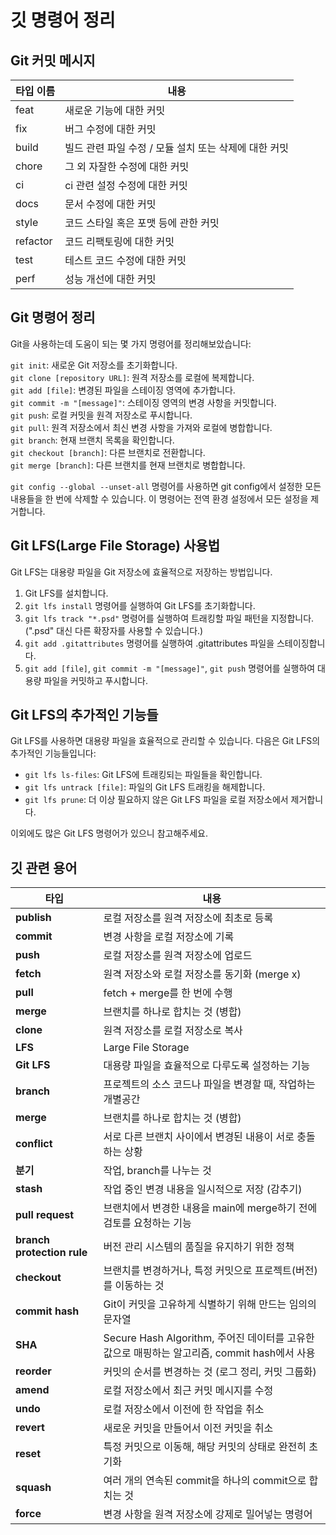 # 깃 명령어 정리

## Git 커밋 메시지

| 타입 이름 | 내용 |
| --- | --- |
| feat | 새로운 기능에 대한 커밋 |
| fix | 버그 수정에 대한 커밋 |
| build | 빌드 관련 파일 수정 / 모듈 설치 또는 삭제에 대한 커밋 |
| chore | 그 외 자잘한 수정에 대한 커밋 |
| ci | ci 관련 설정 수정에 대한 커밋 |
| docs | 문서 수정에 대한 커밋 |
| style | 코드 스타일 혹은 포맷 등에 관한 커밋 |
| refactor | 코드 리팩토링에 대한 커밋 |
| test | 테스트 코드 수정에 대한 커밋 |
| perf | 성능 개선에 대한 커밋 |

## Git 명령어 정리

Git을 사용하는데 도움이 되는 몇 가지 명령어를 정리해보았습니다:

`git init`: 새로운 Git 저장소를 초기화합니다. <br/>
`git clone [repository URL]`: 원격 저장소를 로컬에 복제합니다.<br/>
`git add [file]`: 변경된 파일을 스테이징 영역에 추가합니다.<br/>
`git commit -m "[message]"`: 스테이징 영역의 변경 사항을 커밋합니다.<br/>
`git push`: 로컬 커밋을 원격 저장소로 푸시합니다.<br/>
`git pull`: 원격 저장소에서 최신 변경 사항을 가져와 로컬에 병합합니다.<br/>
`git branch`: 현재 브랜치 목록을 확인합니다.<br/>
`git checkout [branch]`: 다른 브랜치로 전환합니다.<br/>
`git merge [branch]`: 다른 브랜치를 현재 브랜치로 병합합니다.<br/>

`git config --global --unset-all` 명령어를 사용하면 git config에서 설정한 모든 내용들을 한 번에 삭제할 수 있습니다. 이 명령어는 전역 환경 설정에서 모든 설정을 제거합니다.

## Git LFS(Large File Storage) 사용법

Git LFS는 대용량 파일을 Git 저장소에 효율적으로 저장하는 방법입니다.

1. Git LFS를 설치합니다.
2. `git lfs install` 명령어를 실행하여 Git LFS를 초기화합니다.
3. `git lfs track "*.psd"` 명령어를 실행하여 트래킹할 파일 패턴을 지정합니다. (".psd" 대신 다른 확장자를 사용할 수 있습니다.)
4. `git add .gitattributes` 명령어를 실행하여 .gitattributes 파일을 스테이징합니다.
5. `git add [file]`, `git commit -m "[message]"`, `git push` 명령어를 실행하여 대용량 파일을 커밋하고 푸시합니다.

## Git LFS의 추가적인 기능들

Git LFS를 사용하면 대용량 파일을 효율적으로 관리할 수 있습니다. 다음은 Git LFS의 추가적인 기능들입니다:

- `git lfs ls-files`: Git LFS에 트래킹되는 파일들을 확인합니다.
- `git lfs untrack [file]`: 파일의 Git LFS 트래킹을 해제합니다.
- `git lfs prune`: 더 이상 필요하지 않은 Git LFS 파일을 로컬 저장소에서 제거합니다.

이외에도 많은 Git LFS 명령어가 있으니 참고해주세요.

## 깃 관련 용어

| 타입 | 내용 |
| --- | --- |
| **publish**  |  로컬 저장소를 원격 저장소에 최초로 등록  | 
| **commit**  |  변경 사항을 로컬 저장소에 기록 | 
| **push**  |  로컬 저장소를 원격 저장소에 업로드 | 
| **fetch**  |  원격 저장소와 로컬 저장소를 동기화 (merge x) | 
| **pull**  |  fetch + merge를 한 번에 수행 | 
| **merge**  |  브랜치를 하나로 합치는 것 (병합) | 
| **clone**  |  원격 저장소를 로컬 저장소로 복사 | 
| **LFS**  |  Large File Storage | 
| **Git LFS**  |  대용량 파일을 효율적으로 다루도록 설정하는 기능 | 
| **branch**  |  프로젝트의 소스 코드나 파일을 변경할 때, 작업하는 개별공간 | 
| **merge**  |  브랜치를 하나로 합치는 것 (병합) | 
| **conflict**  |  서로 다른 브랜치 사이에서 변경된 내용이 서로 충돌하는 상황 | 
| **분기**  |  작업, branch를 나누는 것 | 
| **stash**  |  작업 중인 변경 내용을 일시적으로 저장 (감추기) | 
| **pull request**  |  브랜치에서 변경한 내용을 main에 merge하기 전에 검토를 요청하는 기능 | 
| **branch protection rule**  |  버전 관리 시스템의 품질을 유지하기 위한 정책 | 
| **checkout**  |  브랜치를 변경하거나, 특정 커밋으로 프로젝트(버전)를 이동하는 것 | 
| **commit hash**  |  Git이 커밋을 고유하게 식별하기 위해 만드는 임의의 문자열 | 
| **SHA**  |  Secure Hash Algorithm, 주어진 데이터를 고유한 값으로 매핑하는 알고리즘, commit hash에서 사용 | 
| **reorder**  |  커밋의 순서를 변경하는 것 (로그 정리, 커밋 그룹화) | 
| **amend**  |  로컬 저장소에서 최근 커밋 메시지를 수정 | 
| **undo**  |  로컬 저장소에서 이전에 한 작업을 취소  | 
| **revert**  |  새로운 커밋을 만들어서 이전 커밋을 취소 | 
| **reset**  |  특정 커밋으로 이동해, 해당 커밋의 상태로 완전히 초기화 | 
| **squash**  |  여러 개의 연속된 commit을 하나의 commit으로 합치는 것 | 
| **force**  |  변경 사항을 원격 저장소에 강제로 밀어넣는 명령어 | 
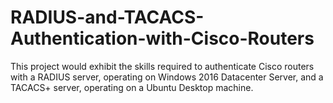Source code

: # RADIUS-and-TACACS-Authentication-with-Cisco-Routers
This project would exhibit the skills required to authenticate Cisco routers with a RADIUS server, operating on Windows 2016 Datacenter Server, and a TACACS+ server, operating on a Ubuntu Desktop machine. 
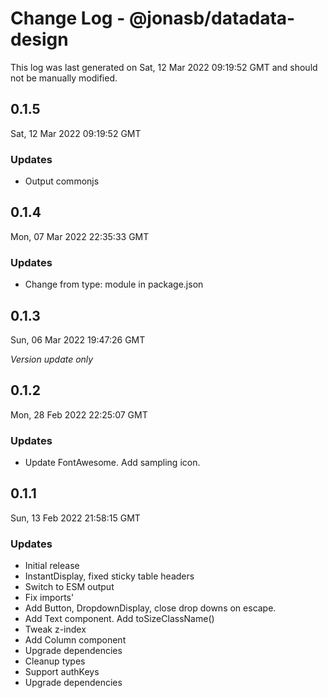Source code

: # Change Log - @jonasb/datadata-design

This log was last generated on Sat, 12 Mar 2022 09:19:52 GMT and should not be manually modified.

## 0.1.5
Sat, 12 Mar 2022 09:19:52 GMT

### Updates

- Output commonjs

## 0.1.4
Mon, 07 Mar 2022 22:35:33 GMT

### Updates

- Change from type: module in package.json

## 0.1.3
Sun, 06 Mar 2022 19:47:26 GMT

_Version update only_

## 0.1.2
Mon, 28 Feb 2022 22:25:07 GMT

### Updates

- Update FontAwesome. Add sampling icon.

## 0.1.1
Sun, 13 Feb 2022 21:58:15 GMT

### Updates

- Initial release
- InstantDisplay, fixed sticky table headers
- Switch to ESM output
- Fix imports'
- Add Button, DropdownDisplay, close drop downs on escape.
- Add Text component. Add toSizeClassName()
- Tweak z-index
- Add Column component
- Upgrade dependencies
- Cleanup types
- Support authKeys
- Upgrade dependencies

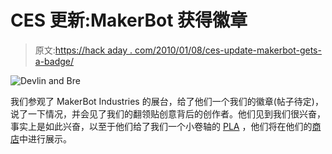 # CES 更新:MakerBot 获得徽章

> 原文:[https://hack aday . com/2010/01/08/ces-update-makerbot-gets-a-badge/](https://hackaday.com/2010/01/08/ces-update-makerbot-gets-a-badge/)

![](../Images/c797e1fa1cd4c526a0d1fb796333bd61.png "Devlin and Bre")

我们参观了 MakerBot Industries 的展台，给了他们一个我们的徽章(帖子待定)，说了一下情况，并会见了我们的翻领贴创意背后的创作者。他们见到我们很兴奋，事实上是如此兴奋，以至于他们给了我们一个小卷轴的 [PLA](http://en.wikipedia.org/wiki/Polylactic_acid) ，他们将在他们的[商店](http://store.makerbot.com/)中进行展示。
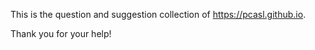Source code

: This is the question and suggestion collection of https://pcasl.github.io.

Thank you for your help!
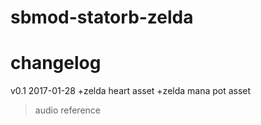 # sbmod-statorb-zelda
# changelog

v0.1 2017-01-28
+zelda heart asset
+zelda mana pot asset
>audio reference
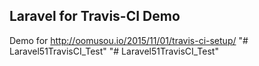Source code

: ## Laravel for Travis-CI Demo

Demo for http://oomusou.io/2015/11/01/travis-ci-setup/
"# Laravel51TravisCI_Test" 
"# Laravel51TravisCI_Test" 
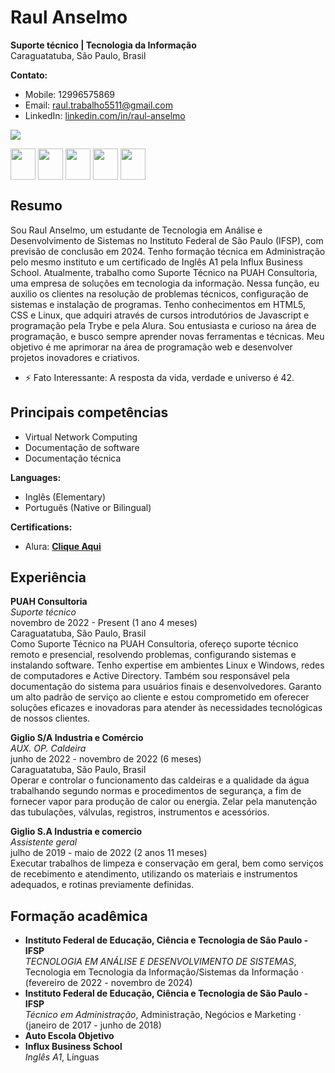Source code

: # Raul Anselmo
**Suporte técnico | Tecnologia da Informação**  
Caraguatatuba, São Paulo, Brasil  

**Contato:**  
- Mobile: 12996575869  
- Email: raul.trabalho5511@gmail.com  
- LinkedIn: [linkedin.com/in/raul-anselmo](www.linkedin.com/in/raul-anselmo)  
  
 <img  src="https://github-readme-stats.vercel.app/api/top-langs/?username=RaulAnselmoDSantos&_icons=true&theme=tokyonight&layout=compact"/> 
 
 <p>
    <img src="https://icongr.am/devicon/typescript-original.svg?size=128&color=currentColor" align="center" height="50" width="40">
    <img src="https://icongr.am/devicon/react-original-wordmark.svg?size=128&color=currentColor" align="center" height="50" width="40">
    <img src="https://icongr.am/devicon/javascript-original.svg?size=128&color=currentColor" align="center" height="50" width="40">
    <img src="https://icongr.am/devicon/html5-original.svg?size=128&color=currentColor" align="center" height="50" width="40">
    <img src="https://icongr.am/devicon/css3-original.svg?size=128&color=currentColor" align="center" height="50" width="40">
</p>

## Resumo
Sou Raul Anselmo, um estudante de Tecnologia em Análise e Desenvolvimento de Sistemas no Instituto Federal de São Paulo (IFSP), com previsão de conclusão em 2024. Tenho formação técnica em Administração pelo mesmo instituto e um certificado de Inglês A1 pela Influx Business School. Atualmente, trabalho como Suporte Técnico na PUAH Consultoria, uma empresa de soluções em tecnologia da informação. Nessa função, eu auxilio os clientes na resolução de problemas técnicos, configuração de sistemas e instalação de programas. Tenho conhecimentos em HTML5, CSS e Linux, que adquiri através de cursos introdutórios de Javascript e programação pela Trybe e pela Alura. Sou entusiasta e curioso na área de programação, e busco sempre aprender novas ferramentas e técnicas. Meu objetivo é me aprimorar na área de programação web e desenvolver projetos inovadores e criativos.
- ⚡ Fato Interessante: A resposta da vida, verdade e universo é 42. 


## Principais competências
- Virtual Network Computing
- Documentação de software
- Documentação técnica

**Languages:**  
- Inglês (Elementary)  
- Português (Native or Bilingual)  

**Certifications:**  
- Alura: [**Clique Aqui**](https://cursos.alura.com.br/user/raul-santos9/fullCertificate/5adcee856c133850e84d3db33f07f02d) 

## Experiência
**PUAH Consultoria**  
*Suporte técnico*  
novembro de 2022 - Present (1 ano 4 meses)  
Caraguatatuba, São Paulo, Brasil  
Como Suporte Técnico na PUAH Consultoria, ofereço suporte técnico remoto e presencial, resolvendo problemas, configurando sistemas e instalando software. Tenho expertise em ambientes Linux e Windows, redes de computadores e Active Directory. Também sou responsável pela documentação do sistema para usuários finais e desenvolvedores. Garanto um alto padrão de serviço ao cliente e estou comprometido em oferecer soluções eficazes e inovadoras para atender às necessidades tecnológicas de nossos clientes.

**Giglio S/A Industria e Comércio**  
*AUX. OP. Caldeira*  
junho de 2022 - novembro de 2022 (6 meses)  
Caraguatatuba, São Paulo, Brasil  
Operar e controlar o funcionamento das caldeiras e a qualidade da água trabalhando segundo normas e procedimentos de segurança, a fim de fornecer vapor para produção de calor ou energia. Zelar pela manutenção das tubulações, válvulas, registros, instrumentos e acessórios.

**Giglio S.A Industria e comercio**  
*Assistente geral*  
julho de 2019 - maio de 2022 (2 anos 11 meses)  
Executar trabalhos de limpeza e conservação em geral, bem como serviços de recebimento e atendimento, utilizando os materiais e instrumentos adequados, e rotinas previamente definidas.

## Formação acadêmica
- **Instituto Federal de Educação, Ciência e Tecnologia de São Paulo - IFSP**  
  *TECNOLOGIA EM ANÁLISE E DESENVOLVIMENTO DE SISTEMAS*, Tecnologia em Tecnologia da Informação/Sistemas da Informação · (fevereiro de 2022 - novembro de 2024)
- **Instituto Federal de Educação, Ciência e Tecnologia de São Paulo - IFSP**  
  *Técnico em Administração*, Administração, Negócios e Marketing · (janeiro de 2017 - junho de 2018)
- **Auto Escola Objetivo**
- **Influx Business School**  
  *Inglês A1*, Línguas
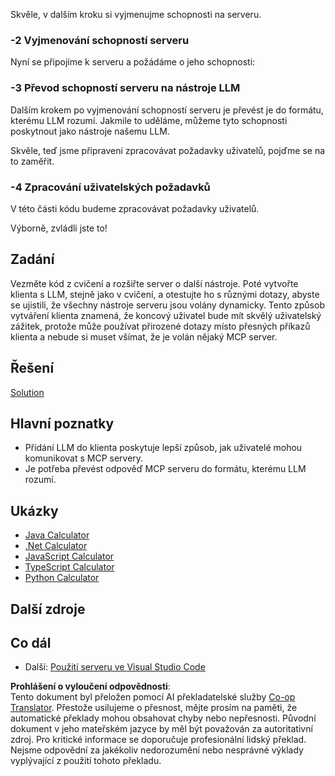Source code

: <!--
CO_OP_TRANSLATOR_METADATA:
{
  "original_hash": "9d80e2a99a9aea8d8226253e6baf4c8c",
  "translation_date": "2025-06-06T18:43:57+00:00",
  "source_file": "03-GettingStarted/03-llm-client/README.md",
  "language_code": "cs"
}
-->
Skvěle, v dalším kroku si vyjmenujme schopnosti na serveru.

### -2 Vyjmenování schopností serveru

Nyní se připojíme k serveru a požádáme o jeho schopnosti:

### -3 Převod schopností serveru na nástroje LLM

Dalším krokem po vyjmenování schopností serveru je převést je do formátu, kterému LLM rozumí. Jakmile to uděláme, můžeme tyto schopnosti poskytnout jako nástroje našemu LLM.

Skvěle, teď jsme připraveni zpracovávat požadavky uživatelů, pojďme se na to zaměřit.

### -4 Zpracování uživatelských požadavků

V této části kódu budeme zpracovávat požadavky uživatelů.

Výborně, zvládli jste to!

## Zadání

Vezměte kód z cvičení a rozšiřte server o další nástroje. Poté vytvořte klienta s LLM, stejně jako v cvičení, a otestujte ho s různými dotazy, abyste se ujistili, že všechny nástroje serveru jsou volány dynamicky. Tento způsob vytváření klienta znamená, že koncový uživatel bude mít skvělý uživatelský zážitek, protože může používat přirozené dotazy místo přesných příkazů klienta a nebude si muset všímat, že je volán nějaký MCP server.

## Řešení

[Solution](/03-GettingStarted/03-llm-client/solution/README.md)

## Hlavní poznatky

- Přidání LLM do klienta poskytuje lepší způsob, jak uživatelé mohou komunikovat s MCP servery.
- Je potřeba převést odpověď MCP serveru do formátu, kterému LLM rozumí.

## Ukázky

- [Java Calculator](../samples/java/calculator/README.md)
- [.Net Calculator](../../../../03-GettingStarted/samples/csharp)
- [JavaScript Calculator](../samples/javascript/README.md)
- [TypeScript Calculator](../samples/typescript/README.md)
- [Python Calculator](../../../../03-GettingStarted/samples/python)

## Další zdroje

## Co dál

- Další: [Použití serveru ve Visual Studio Code](/03-GettingStarted/04-vscode/README.md)

**Prohlášení o vyloučení odpovědnosti**:  
Tento dokument byl přeložen pomocí AI překladatelské služby [Co-op Translator](https://github.com/Azure/co-op-translator). Přestože usilujeme o přesnost, mějte prosím na paměti, že automatické překlady mohou obsahovat chyby nebo nepřesnosti. Původní dokument v jeho mateřském jazyce by měl být považován za autoritativní zdroj. Pro kritické informace se doporučuje profesionální lidský překlad. Nejsme odpovědní za jakékoliv nedorozumění nebo nesprávné výklady vyplývající z použití tohoto překladu.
**********
▶ [How to complete this task]
Which of the lines above hold the word "mohou"? Copy each one.

▶ [Exercise response]
- Přidání LLM do klienta poskytuje lepší způsob, jak uživatelé mohou komunikovat s MCP servery.
Tento dokument byl přeložen pomocí AI překladatelské služby [Co-op Translator](https://github.com/Azure/co-op-translator). Přestože usilujeme o přesnost, mějte prosím na paměti, že automatické překlady mohou obsahovat chyby nebo nepřesnosti. Původní dokument v jeho mateřském jazyce by měl být považován za autoritativní zdroj. Pro kritické informace se doporučuje profesionální lidský překlad. Nejsme odpovědní za jakékoliv nedorozumění nebo nesprávné výklady vyplývající z použití tohoto překladu.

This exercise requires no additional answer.